Florida’s wrongful conviction law’s unjust loophole
Written by Moses & Rooth on October 19, 2012
Four years ago, the Florida legislature passed a law designed to help those who had been wrongfully convicted of criminal charges. Though attorneys skilled in criminal defense law can often prevent wrongful convictions, the system is not perfect. The wrongful conviction compensation law was designed to right these wrongs in some small way.
Unfortunately, only three individuals have received compensation under the law since it was passed. At a rate of less than one individual a year, the law is being vastly under utilized. Even though wrongful convictions are rare, they are certainly not that rare.
However, experts predict that the $3.2 million which has been paid out under the law is a dollar amount which is unlikely to rise in the near future. Why?

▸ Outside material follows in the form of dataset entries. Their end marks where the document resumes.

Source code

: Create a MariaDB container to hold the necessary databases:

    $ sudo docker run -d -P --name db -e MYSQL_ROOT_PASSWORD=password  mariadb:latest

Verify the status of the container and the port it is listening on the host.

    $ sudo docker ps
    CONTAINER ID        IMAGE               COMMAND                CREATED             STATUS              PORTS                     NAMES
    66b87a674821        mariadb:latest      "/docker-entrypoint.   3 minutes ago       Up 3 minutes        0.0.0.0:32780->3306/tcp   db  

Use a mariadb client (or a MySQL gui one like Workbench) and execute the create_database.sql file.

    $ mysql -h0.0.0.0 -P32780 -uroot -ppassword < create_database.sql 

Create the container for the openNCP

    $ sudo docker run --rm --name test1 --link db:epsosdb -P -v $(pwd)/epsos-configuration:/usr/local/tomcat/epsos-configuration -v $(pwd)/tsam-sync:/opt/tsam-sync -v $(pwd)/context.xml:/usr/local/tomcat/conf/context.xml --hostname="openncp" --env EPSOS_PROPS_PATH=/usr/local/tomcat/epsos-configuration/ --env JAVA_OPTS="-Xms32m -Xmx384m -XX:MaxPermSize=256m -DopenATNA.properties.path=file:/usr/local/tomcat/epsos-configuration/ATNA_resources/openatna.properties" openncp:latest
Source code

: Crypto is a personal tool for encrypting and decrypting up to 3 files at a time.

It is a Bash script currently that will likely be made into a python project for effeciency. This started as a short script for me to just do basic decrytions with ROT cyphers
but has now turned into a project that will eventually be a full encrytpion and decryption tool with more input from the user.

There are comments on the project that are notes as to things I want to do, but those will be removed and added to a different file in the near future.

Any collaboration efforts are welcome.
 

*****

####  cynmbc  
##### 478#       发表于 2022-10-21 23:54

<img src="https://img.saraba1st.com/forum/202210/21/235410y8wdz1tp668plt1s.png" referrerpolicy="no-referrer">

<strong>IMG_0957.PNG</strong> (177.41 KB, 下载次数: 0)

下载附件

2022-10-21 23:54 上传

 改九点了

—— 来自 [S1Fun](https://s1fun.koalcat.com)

Due to a provision referred to as the “clean hands” provision.
Essentially, any individual who has been convicted of a crime previous to that which he has been wrongfully convicted of may not collect compensation under the law. If an individual has previously committed a crime, he or she is not entitled to restitution for wrongful conviction.
The executive director of Florida’s Innocence Project recently protested that “What happened to you before your wrongful conviction has no relation to whether the state owes you recompense for wrongfully incarcerating you.” The clean hands provision is undoubtedly unjust, but it is the law. As a result, justice will best be served if the law is amended. Until that time, innocent individuals throughout Florida may be locked away with no hope of restitution for their time served once they are freed.